Ongoing Monitoring & Policy Enhancements

  • Implemented continuous monitoring of hand-roll/splint placement, removal, and associated skin integrity, with corresponding orders and care-plan entries in the treatment record (K - F0684 - TX)
  • Established weekly head-to-toe skin assessments for all residents and mandatory assessments upon every admission/readmission, verified by DON/Designee (K - F0686 - TX) (K - F0686 - TX)

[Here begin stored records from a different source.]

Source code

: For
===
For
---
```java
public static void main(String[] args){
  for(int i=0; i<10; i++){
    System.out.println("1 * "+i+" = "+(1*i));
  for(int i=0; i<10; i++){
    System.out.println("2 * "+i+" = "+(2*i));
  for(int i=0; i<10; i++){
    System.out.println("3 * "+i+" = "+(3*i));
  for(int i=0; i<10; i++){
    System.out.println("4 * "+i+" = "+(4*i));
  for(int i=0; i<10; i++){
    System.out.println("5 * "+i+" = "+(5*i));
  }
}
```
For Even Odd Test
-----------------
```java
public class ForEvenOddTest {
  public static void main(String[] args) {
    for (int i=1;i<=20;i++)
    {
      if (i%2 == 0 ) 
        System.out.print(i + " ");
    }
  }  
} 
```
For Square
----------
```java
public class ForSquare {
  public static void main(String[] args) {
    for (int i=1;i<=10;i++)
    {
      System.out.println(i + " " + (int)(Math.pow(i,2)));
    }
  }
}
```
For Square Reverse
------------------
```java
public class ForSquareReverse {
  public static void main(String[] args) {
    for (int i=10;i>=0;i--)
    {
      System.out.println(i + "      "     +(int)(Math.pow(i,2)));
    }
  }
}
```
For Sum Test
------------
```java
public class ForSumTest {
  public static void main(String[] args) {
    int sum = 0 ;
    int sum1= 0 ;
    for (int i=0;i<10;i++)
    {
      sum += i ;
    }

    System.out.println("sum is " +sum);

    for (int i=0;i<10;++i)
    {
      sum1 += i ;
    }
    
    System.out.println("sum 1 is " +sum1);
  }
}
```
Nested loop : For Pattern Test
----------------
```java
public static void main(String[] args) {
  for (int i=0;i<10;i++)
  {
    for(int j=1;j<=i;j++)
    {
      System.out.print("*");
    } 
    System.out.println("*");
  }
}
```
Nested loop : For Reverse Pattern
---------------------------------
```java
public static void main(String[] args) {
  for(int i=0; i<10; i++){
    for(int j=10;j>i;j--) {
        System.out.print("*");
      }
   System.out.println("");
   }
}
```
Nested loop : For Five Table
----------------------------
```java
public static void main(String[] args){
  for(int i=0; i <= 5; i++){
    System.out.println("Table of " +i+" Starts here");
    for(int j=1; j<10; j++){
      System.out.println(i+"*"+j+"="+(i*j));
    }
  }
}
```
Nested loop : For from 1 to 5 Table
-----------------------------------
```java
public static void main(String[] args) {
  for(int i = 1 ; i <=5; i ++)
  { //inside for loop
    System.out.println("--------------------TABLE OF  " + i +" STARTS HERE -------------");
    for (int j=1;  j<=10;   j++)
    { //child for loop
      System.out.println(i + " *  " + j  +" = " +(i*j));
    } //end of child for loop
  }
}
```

  • Initiated daily and weekend IDT oversight of new admissions and required daily wound reports from the Treatment Nurse during clinical stand-up meetings (K - F0686 - TX)
  • Instituted weekly narrative wound assessments for each pressure injury and weekly audits of new admissions to ensure prevention measures and orders are in place (K - F0686 - TX)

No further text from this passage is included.